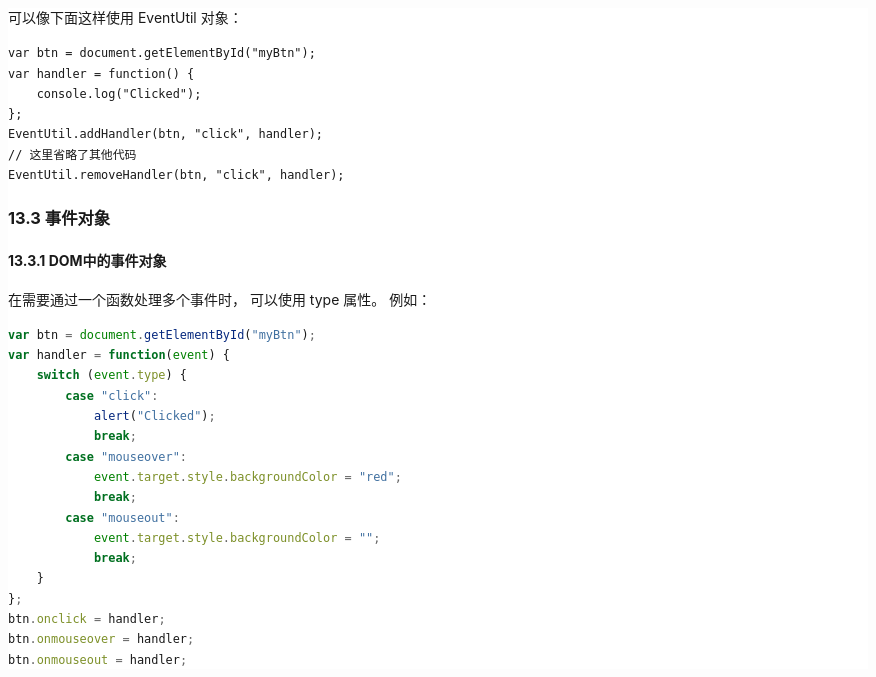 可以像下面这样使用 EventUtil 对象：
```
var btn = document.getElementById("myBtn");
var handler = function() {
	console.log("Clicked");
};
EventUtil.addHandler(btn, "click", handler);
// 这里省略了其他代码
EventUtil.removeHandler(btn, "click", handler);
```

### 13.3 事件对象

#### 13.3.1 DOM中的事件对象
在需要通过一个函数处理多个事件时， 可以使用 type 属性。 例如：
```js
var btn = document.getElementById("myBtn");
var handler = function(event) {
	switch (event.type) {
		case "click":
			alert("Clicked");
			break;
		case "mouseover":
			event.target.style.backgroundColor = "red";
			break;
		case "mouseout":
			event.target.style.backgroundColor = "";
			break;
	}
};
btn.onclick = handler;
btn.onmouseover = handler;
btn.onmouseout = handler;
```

* **TASK PROMPT**: The lines to copy are those in the listing that contain the word "function".

* **WRITTEN REPLY**:
var handler = function() {
var handler = function(event) {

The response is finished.